Recent fare sales included $121 round-trip flights to Guatemala City from ATL, DFW, IAH and ORD.

Related: 5 reasons why I love Guatemala

Where to stay

Depending on where you stay in Guatemala, you may not find points hotels but you'll find plenty of affordable lodgings. If you stay in Guatemala City, there are several points hotels from which to choose, including:

Getting around

(Photo by The Mom Trotter)

It's easy to get around Guatemala. When we landed at Guatemala City Airport, I checked Uber and saw that there were plenty of cars available. When we stepped out of the airport, there were plenty of taxis as well.

When traveling between cities, the easiest way to get around is via private shuttle minibuses that operate on the main tourist routes. If you’re on a budget, you can take a “chicken bus.” However, this may not be the best option when traveling with kids because the buses are packed with as many people as possible, hence the nickname.

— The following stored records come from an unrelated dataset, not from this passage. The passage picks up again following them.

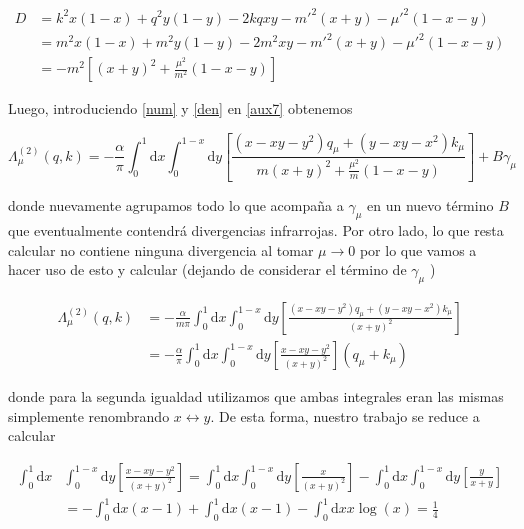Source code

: \documentclass[tickz]{article}
\numberwithin{equation}{section}
\begin{document}
\begin{equation}\label{den}
\begin{aligned}
D&= k^2x(1-x) +q^2y(1-y) -2kqxy -m'^2(x+y) -\mu'^2(1-x-y)\\
&=m^2x(1-x) +m^2y(1-y) -2m^2xy -m'^2(x+y) -\mu'^2(1-x-y)\\
&=-m^2\left[(x+y)^2 + \frac{\mu^2}{m^2}(1-x-y)\right]
\end{aligned}
\end{equation}

Luego, introduciendo \ref{num} y \ref{den} en \ref{aux7} obtenemos

\begin{equation}\label{key}
\Lambda^{(2)}_{\mu}(q,k)=-\frac{\alpha}{\pi}\int_0^1\mathrm{d}x\int_0^{1-x}\mathrm{d}y \left[ \frac{  \left(x-xy-y^2\right)q_{\mu} + \left(y-xy-x^2\right)k_{\mu}}{m\left(x+y\right)^2 + \frac{\mu^2}{m} \left(1-x-y\right)}\right] + B\gamma_{\mu}
\end{equation}

donde nuevamente agrupamos todo lo que acompaña a $ \gamma_{\mu} $ en un nuevo término $ B $ que eventualmente contendrá divergencias infrarrojas. Por otro lado, lo que resta calcular no contiene ninguna divergencia al tomar $ \mu \longrightarrow 0 $ por lo que vamos a hacer uso de esto y calcular (dejando de considerar el término de $ \gamma_{\mu} $ )

\begin{equation}\label{key}
\begin{aligned}
\Lambda^{(2)}_{\mu}(q,k)&=-\frac{\alpha}{m\pi}\int_0^1\mathrm{d}x\int_0^{1-x}\mathrm{d}y \left[ \frac{  \left(x-xy-y^2\right)q_{\mu} + \left(y-xy-x^2\right)k_{\mu}}{\left(x+y\right)^2}\right]\\
&=-\frac{\alpha}{\pi}\int_0^1\mathrm{d}x\int_0^{1-x}\mathrm{d}y \left[ \frac{  x-xy-y^2}{\left(x+y\right)^2}\right] \left(q_{\mu} + k_{\mu}\right)
\end{aligned}
\end{equation}

donde para la segunda igualdad utilizamos que ambas integrales eran las mismas simplemente renombrando $ x \leftrightarrow y $. De esta forma, nuestro trabajo se reduce a calcular

\begin{equation}\label{key}
\begin{aligned}
\int_0^1\mathrm{d}x&\int_0^{1-x}\mathrm{d}y \left[ \frac{x-xy-y^2}{\left(x+y\right)^2}\right] = \int_0^1\mathrm{d}x\int_0^{1-x}\mathrm{d}y \left[ \frac{x}{\left(x+y\right)^2}\right] - \int_0^1\mathrm{d}x\int_0^{1-x}\mathrm{d}y \left[ \frac{y}{x+y}\right]\\
&= -\int_0^1\mathrm{d}x (x-1) + \int_0^1\mathrm{d}x (x-1) - \int_0^1\mathrm{d}x x \log(x)= \frac{1}{4}
\end{aligned}
\end{equation}
\end{document}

You can recognize these buses by the colorful paint jobs on their sides. (More on these buses later.)

Once you’re out of Guatemala City and in smaller cities like Antigua (an 80-minute drive from Guatemala City) or Panajachel (three hours from Guatemala City) on the north shore of Lake Atitlan, you can easily find three-wheeled tuk-tuks that offer an affordable way to get around.

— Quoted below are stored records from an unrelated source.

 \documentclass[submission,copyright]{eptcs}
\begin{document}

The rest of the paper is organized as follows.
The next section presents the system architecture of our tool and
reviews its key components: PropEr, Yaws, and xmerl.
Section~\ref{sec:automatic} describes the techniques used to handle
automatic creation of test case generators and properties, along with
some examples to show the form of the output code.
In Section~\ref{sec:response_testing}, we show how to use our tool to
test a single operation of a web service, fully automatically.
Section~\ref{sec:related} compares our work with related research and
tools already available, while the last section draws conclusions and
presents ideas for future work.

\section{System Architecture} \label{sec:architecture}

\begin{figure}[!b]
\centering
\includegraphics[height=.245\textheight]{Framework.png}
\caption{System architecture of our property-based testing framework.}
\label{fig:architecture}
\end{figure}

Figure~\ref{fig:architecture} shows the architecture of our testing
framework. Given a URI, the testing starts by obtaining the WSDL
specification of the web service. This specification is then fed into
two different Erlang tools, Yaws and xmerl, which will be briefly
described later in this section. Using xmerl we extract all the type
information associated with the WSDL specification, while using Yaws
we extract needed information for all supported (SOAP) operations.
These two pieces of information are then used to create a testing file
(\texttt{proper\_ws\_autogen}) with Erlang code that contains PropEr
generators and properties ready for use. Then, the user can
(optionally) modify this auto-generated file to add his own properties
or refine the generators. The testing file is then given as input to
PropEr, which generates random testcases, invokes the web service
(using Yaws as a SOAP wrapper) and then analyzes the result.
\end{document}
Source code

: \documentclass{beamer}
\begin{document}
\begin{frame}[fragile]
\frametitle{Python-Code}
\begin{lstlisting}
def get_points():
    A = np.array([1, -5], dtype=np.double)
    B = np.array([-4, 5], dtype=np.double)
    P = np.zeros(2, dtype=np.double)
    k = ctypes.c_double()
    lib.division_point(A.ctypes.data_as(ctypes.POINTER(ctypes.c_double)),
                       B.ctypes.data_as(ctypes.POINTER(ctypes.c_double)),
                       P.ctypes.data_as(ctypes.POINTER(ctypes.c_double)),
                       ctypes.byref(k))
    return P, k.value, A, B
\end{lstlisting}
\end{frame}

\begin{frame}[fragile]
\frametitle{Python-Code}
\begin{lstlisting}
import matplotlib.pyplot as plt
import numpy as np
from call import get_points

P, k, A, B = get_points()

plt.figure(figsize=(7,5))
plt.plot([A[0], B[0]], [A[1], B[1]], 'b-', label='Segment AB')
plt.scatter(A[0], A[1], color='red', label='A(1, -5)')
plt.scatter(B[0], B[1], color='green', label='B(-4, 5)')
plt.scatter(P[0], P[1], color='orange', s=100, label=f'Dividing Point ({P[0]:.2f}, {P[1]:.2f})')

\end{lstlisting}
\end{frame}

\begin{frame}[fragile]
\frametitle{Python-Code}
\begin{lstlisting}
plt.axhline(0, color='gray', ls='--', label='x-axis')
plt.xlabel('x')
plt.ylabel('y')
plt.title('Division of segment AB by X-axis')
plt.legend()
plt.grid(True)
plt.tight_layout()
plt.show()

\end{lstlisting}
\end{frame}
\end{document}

If you visit Lake Atitlan and want to get from one small village town to another, the fastest way may be via boat.

Related: The best credit cards for family travel

Staying safe

Antigua, Guatemala. (Photo by The Mom Trotter)

We traveled around Guatemala for eight days, and at no point did I or my 6-year-old feel unsafe in any of the towns we visited. We took the "chicken bus," walked to dinner in the evenings, rode three-wheeled tuk-tuks and just blended in with the locals.

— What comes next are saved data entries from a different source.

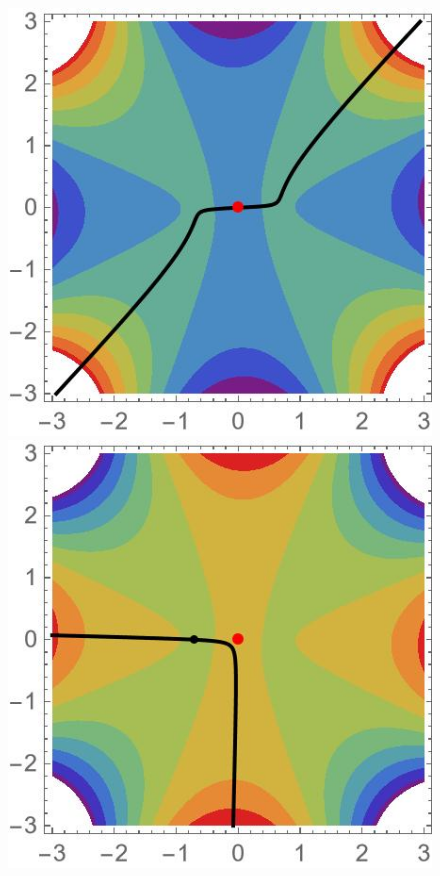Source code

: \documentclass{article}
\theoremstyle{definition}
\theoremstyle{plain}
\begin{document}
\begin{figure}[ht]
    \centering
    \includegraphics[scale=0.4]{figures/contour1-AL4--12.jpg}
    \includegraphics[scale=0.4]{figures/contour2-AL4--12.jpg}

\end{figure}
\end{document}
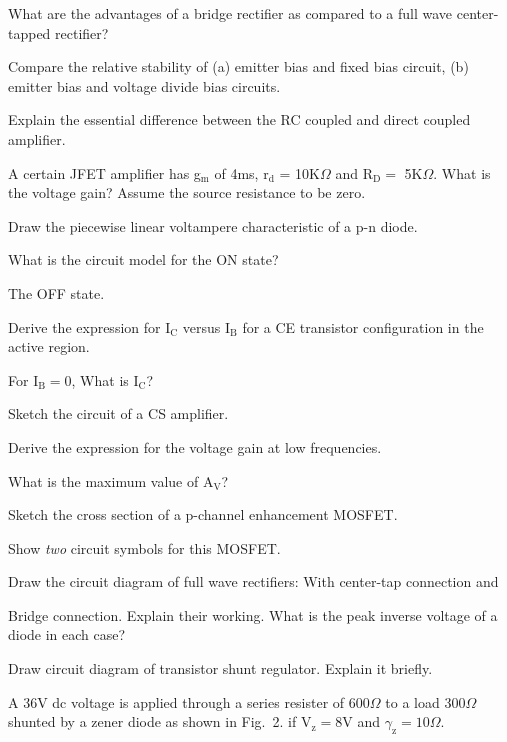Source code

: \item What are the advantages of a bridge rectifier as compared to a full wave
  center-tapped rectifier?

\newpage \again

\item Compare the relative stability of (a) emitter bias and fixed bias circuit, (b)
  emitter bias and voltage divide bias circuits.
\item Explain the essential difference between the RC coupled and direct coupled amplifier.
\item A certain JFET amplifier has g$_\text{m}$ of 4ms, r$_\text{d}$ = 10K$\Omega$ and
  R$_\text{D} = $ 5K$\Omega$. What is the voltage gain? Assume the source resistance to be
  zero.

\markB
\partC

\item \iitem \iitem \iitem Draw the piecewise linear voltampere characteristic of a p-n diode.
\item What is the circuit model for the ON state?
\item The OFF state. 
\ene
\item \iitem Derive the expression for I$_\text{C}$ versus  I$_\text{B}$ for a CE
  transistor configuration in the active region.
\item For  I$_\text{B} = 0$, What is  I$_\text{C}$? 
\ene \ene
\Or
\item \iitem \iitem  Sketch the circuit of a CS amplifier.
\item Derive the expression for the voltage gain at low frequencies.
\item What is the maximum value of  A$_\text{V}$? 
\ene
\item \iitem Sketch the cross section of a p-channel enhancement MOSFET.
\item Show {\em two} circuit symbols for this MOSFET. 
\ene \ene\ene

\item \iitem Draw the circuit diagram of full wave rectifiers:
\iitem With center-tap connection and
\item Bridge connection. Explain their working.
\ene
  What is the peak inverse voltage of a diode in each case?
\Or
\item \iitem Draw circuit diagram of transistor shunt regulator. Explain it briefly. 
\item A 36V dc voltage is applied through a series resister of 600$\Omega$ to a load
  300$\Omega$ shunted by a zener diode as shown in \mbox{Fig. 2}. if V$_\text{z} = 8$V
  and $\gamma_\text{z} = 10 \Omega$.

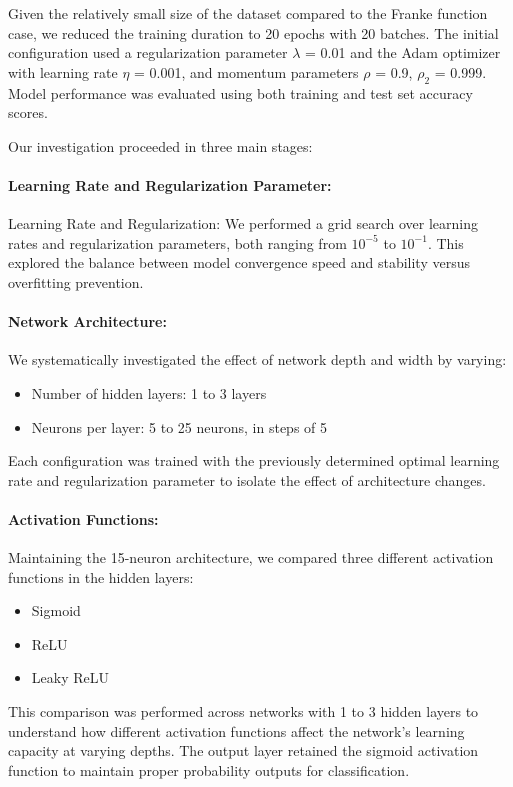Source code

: \documentclass[aps,pra,english,notitlepage,reprint,nofootinbib]{revtex4-1}  %
\begin{document}
Given the relatively small size of the dataset compared to the Franke function case, we reduced the training duration to 20 epochs with 20 batches. The initial configuration used a regularization parameter \( \lambda \) = 0.01 and the Adam optimizer with learning rate \( \eta \) = 0.001, and momentum parameters \( \rho \) = 0.9, \( \rho_2 \) = 0.999. Model performance was evaluated using both training and test set accuracy scores.

Our investigation proceeded in three main stages:

\paragraph*{Learning Rate and Regularization Parameter:}
Learning Rate and Regularization: We performed a grid search over learning rates and regularization parameters, both ranging from \( 10^{-5} \) to \( 10^{-1} \). This explored the balance between model convergence speed and stability versus overfitting prevention.

\paragraph*{Network Architecture:}
We systematically investigated the effect of network depth and width by varying:
\begin{itemize}
    \item Number of hidden layers: 1 to 3 layers
    \item Neurons per layer: 5 to 25 neurons, in steps of 5
\end{itemize}
Each configuration was trained with the previously determined optimal learning rate and regularization parameter to isolate the effect of architecture changes.

\paragraph*{Activation Functions:}
Maintaining the 15-neuron architecture, we compared three different activation functions in the hidden layers:
\begin{itemize}
    \item Sigmoid
    \item ReLU
    \item Leaky ReLU
\end{itemize}
This comparison was performed across networks with 1 to 3 hidden layers to understand how different activation functions affect the network's learning capacity at varying depths. The output layer retained the sigmoid activation function to maintain proper probability outputs for classification.
\end{document}
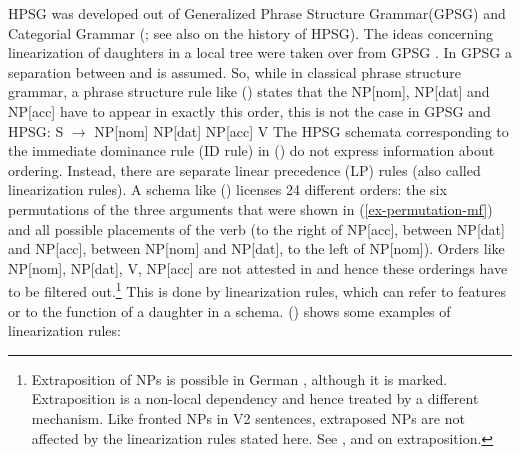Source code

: \documentclass[output=paper,biblatex,babelshorthands,newtxmath,draftmode,colorlinks,citecolor=brown]{langscibook}
\begin{document}
HPSG was developed out of Generalized Phrase Structure Grammar\indexgpsg (GPSG) and Categorial\indexcg
  Grammar (\citealp{Ajdukiewicz35a-u,Pollard84a-u,Steedman2000a-u}; see also  on the
history of HPSG). The ideas concerning linearization of
daughters in a local tree were taken over from GPSG \citep*[Section~3.2]{GKPS85a}. In GPSG a separation between
 and  is assumed. So, while in classical phrase structure
grammar, a phrase structure rule like () states that the NP[nom], NP[dat] and NP[acc] have to
appear in exactly this order, this is not the case in GPSG and HPSG:
\ea
\label{rule-s-np-np-np-v}
S $\to$ NP[nom] NP[dat] NP[acc] V
\z
The HPSG schemata corresponding to the immediate dominance rule (ID rule) in () do not express information
about ordering. Instead, there are separate linear precedence (LP) rules
(also called linearization rules). A schema like () licenses 24 
different orders: the six permutations of the three arguments that were shown in
(\ref{ex-permutation-mf}) and all possible placements of the verb (to the right of NP[acc], between
NP[dat] and NP[acc], between NP[nom] and NP[dat], to the left of NP[nom]). Orders like NP[nom],
NP[dat], V, NP[acc] are not attested in  and hence these orderings have to be filtered
out.\footnote{
Extraposition of NPs is possible in German \textcites[Section~13.1.1.3, 13.1.2.3]{Mueller99a}[ix--xi]{Mueller2002b}, although it is marked. Extraposition is a non-local
dependency and hence treated by a different mechanism. Like fronted NPs in V2 sentences, extraposed NPs are not affected by the
linearization rules stated here. See ,  and  on extraposition.
} This is done by linearization rules, which can refer to features or to the function of a
daughter in a schema. () shows some examples of linearization rules:
\end{document}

The Guatemalans we met were friendly and when we had questions, there was always someone we could ask for help.

Related: How to check the safety of your next travel destination

Things to do

Lake Atitlan, Panajachel. (Photo by The Mom Trotter)

On this trip, we visited Guatemala City, Panajachel, San Lucas Toliman and Antigua. Here are a few ways to spend your vacation time with kids:

Image courtesy of Google Maps
Image courtesy of Google Maps

Take a cooking class

Cooking class in Antigua, Guatemala. (Photo by The Mom Trotter )

Guatemalan food is some of the best I have had. We enjoyed every meal we ate, especially the one we helped cook. I found a cooking class in Antigua that allows children to participate and it was awesome. You can find out where to take a cooking class in Guatemala with an easy Google search.

Ride the "chicken bus"

Getting ready to board the "chicken bus" in Guatemala City. (Photo by The Mom Trotter)

I was curious about trying out the “chicken bus” and we took it from Guatemala City to Panajachel. The ride took 3.5 hours. It was a bumpy ride, but my son loved it.

At each stop, vendors hop on the bus to sell food and drinks so you don't even have to worry about stepping off the bus to get food. The bus makes several stops, so prepare for that. However, it's such a great way to get a feel for Guatemalan culture.

Roast marshmallows on an active volcano

(Photo by The Mom Trotter)

My son is obsessed with volcanoes and lava, so this was one of his favorite things to do on the trip. The volcano tour departs from Antigua as it's the closest city to volcanoes, Pacaya and Acatenango.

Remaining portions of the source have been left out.